Uma ameaça brasileira vem chamando a atenção de pesquisadores de segurança em todo o mundo. O vírus, baseado em uma versão do malware Prilex, consegue invadir o sistema das máquinas de cartão e roubar informações, para depois serem utilizadas na clonagem de cartões e compras em lojas físicas e online. A descoberta foi feita pelo grupo nacional do Kaspersky Lab e apresentada durante o Security Analyst Summit 2018.

O Prilex é uma praga identificada em 2014 e que era usada para causar o chamado “jackpotting”, que é quando um caixa automático “enlouquece” e começa a “cuspir” dinheiro — algo semelhante aos prêmios “jackpot” de caça-níqueis, daí o nome.

jackpotting

 

A nova versão muda o alvo para os pontos de venda e se espalha por meio de arquivos enviados por e-mail ou mensagens. Ao ser instalado no computador, o documento é atualizado de forma remota e um código altera as configurações das maquininhas de cartões, que então ficam prontas para roubar os dados. Esses, por sua vez, vão para um servidor, que guarda e gerencia informações e um app é utilizado para visualizá-los posteriormente.

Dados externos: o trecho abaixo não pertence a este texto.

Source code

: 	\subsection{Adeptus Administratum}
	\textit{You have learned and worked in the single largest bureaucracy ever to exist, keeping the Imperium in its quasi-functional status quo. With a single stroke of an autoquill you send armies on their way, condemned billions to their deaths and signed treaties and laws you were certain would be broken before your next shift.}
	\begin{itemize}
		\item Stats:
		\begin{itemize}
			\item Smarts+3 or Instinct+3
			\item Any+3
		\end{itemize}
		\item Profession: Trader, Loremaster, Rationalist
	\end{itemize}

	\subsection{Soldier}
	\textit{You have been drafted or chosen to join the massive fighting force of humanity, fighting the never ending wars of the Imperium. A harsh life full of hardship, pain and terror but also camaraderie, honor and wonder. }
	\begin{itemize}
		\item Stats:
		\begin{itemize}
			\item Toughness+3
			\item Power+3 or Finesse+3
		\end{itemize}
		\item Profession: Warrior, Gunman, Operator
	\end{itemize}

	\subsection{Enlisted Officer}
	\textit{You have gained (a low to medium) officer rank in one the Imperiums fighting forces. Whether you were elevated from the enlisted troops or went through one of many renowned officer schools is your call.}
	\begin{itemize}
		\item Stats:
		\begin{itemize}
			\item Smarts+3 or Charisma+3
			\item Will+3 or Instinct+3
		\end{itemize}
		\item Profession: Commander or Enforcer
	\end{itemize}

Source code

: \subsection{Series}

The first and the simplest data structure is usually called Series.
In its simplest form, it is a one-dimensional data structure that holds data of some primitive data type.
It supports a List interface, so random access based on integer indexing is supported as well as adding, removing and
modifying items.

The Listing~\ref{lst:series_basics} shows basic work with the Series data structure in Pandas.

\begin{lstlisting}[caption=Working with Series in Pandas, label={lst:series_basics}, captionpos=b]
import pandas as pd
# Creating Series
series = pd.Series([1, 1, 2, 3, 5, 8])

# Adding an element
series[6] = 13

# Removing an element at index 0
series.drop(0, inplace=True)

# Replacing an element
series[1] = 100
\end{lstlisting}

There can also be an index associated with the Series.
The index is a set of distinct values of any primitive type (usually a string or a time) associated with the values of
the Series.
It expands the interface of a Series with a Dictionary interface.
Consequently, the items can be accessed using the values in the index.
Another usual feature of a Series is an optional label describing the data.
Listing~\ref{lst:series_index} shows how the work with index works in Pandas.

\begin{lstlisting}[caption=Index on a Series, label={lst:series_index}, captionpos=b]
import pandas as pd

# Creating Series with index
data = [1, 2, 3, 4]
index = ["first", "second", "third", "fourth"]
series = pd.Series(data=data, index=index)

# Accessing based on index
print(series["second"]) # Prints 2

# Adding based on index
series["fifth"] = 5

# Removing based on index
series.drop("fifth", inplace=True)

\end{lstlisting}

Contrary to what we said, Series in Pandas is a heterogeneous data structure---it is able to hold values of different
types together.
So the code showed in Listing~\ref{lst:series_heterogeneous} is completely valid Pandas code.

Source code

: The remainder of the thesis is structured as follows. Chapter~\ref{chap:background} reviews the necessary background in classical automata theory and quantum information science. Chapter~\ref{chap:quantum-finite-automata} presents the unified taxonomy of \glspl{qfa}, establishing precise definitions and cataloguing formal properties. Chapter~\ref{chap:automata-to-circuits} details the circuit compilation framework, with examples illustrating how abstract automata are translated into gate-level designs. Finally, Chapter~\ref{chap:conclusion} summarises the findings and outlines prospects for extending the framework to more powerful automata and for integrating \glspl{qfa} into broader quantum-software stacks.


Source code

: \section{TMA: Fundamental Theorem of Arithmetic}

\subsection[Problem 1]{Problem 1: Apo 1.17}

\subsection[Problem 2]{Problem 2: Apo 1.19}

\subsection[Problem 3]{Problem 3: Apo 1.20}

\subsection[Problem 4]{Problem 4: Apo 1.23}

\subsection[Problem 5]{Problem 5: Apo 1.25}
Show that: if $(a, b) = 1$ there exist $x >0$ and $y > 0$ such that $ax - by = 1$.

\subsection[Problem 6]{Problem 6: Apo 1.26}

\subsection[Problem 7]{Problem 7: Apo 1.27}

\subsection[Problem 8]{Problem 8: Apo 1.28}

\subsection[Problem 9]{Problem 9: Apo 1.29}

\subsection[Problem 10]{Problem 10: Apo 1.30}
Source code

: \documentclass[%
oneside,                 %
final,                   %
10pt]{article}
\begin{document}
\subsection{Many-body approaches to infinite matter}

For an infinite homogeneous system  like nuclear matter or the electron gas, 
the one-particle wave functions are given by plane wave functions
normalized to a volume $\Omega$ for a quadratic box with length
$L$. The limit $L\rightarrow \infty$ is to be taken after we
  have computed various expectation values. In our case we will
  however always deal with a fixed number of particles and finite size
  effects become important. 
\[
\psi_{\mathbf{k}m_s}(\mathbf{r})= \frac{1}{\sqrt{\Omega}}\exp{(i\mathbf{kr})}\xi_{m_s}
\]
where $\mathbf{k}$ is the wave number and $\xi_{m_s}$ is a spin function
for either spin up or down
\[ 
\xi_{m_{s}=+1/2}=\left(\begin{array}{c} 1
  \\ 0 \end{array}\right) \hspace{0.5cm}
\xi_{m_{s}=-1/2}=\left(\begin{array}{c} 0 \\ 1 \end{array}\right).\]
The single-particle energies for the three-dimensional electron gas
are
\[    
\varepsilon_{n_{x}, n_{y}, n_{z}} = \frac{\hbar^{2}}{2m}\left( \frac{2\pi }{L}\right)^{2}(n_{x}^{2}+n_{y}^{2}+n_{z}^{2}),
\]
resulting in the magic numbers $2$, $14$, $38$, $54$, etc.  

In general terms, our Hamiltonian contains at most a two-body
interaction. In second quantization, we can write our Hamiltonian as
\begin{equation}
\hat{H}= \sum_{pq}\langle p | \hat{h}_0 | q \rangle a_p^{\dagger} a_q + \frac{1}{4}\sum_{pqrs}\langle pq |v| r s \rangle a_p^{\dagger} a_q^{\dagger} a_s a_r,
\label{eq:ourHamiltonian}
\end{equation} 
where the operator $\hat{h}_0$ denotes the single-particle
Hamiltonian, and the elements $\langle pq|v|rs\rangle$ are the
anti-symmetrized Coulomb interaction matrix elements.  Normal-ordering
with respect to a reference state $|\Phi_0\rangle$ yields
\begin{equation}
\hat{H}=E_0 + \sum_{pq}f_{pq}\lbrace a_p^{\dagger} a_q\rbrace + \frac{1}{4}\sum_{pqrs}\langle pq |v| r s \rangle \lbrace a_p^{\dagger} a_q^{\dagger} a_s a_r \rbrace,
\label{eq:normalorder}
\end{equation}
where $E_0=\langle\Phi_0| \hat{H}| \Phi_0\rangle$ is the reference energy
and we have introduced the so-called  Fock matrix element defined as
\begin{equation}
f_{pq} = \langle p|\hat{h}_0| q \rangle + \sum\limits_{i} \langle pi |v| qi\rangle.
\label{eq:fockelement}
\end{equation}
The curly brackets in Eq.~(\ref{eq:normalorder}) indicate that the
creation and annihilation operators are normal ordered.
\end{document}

Como os bandidos clonam com o Prilex

Os circuitos gravados em cartões com PIN servem de memória flash e também podem rodar aplicações. Isso porque eles interagem em terminais de acesso em quatro passos, dos quais dois — o da autenticação e o da verificação do dono do cartão — são opcionais. O primeiro, que é a inicialização (com nome, data de validade e a lista de tarefas que ele pode realizar) e a quarta, que é a efetivação da transação, são obrigatórios.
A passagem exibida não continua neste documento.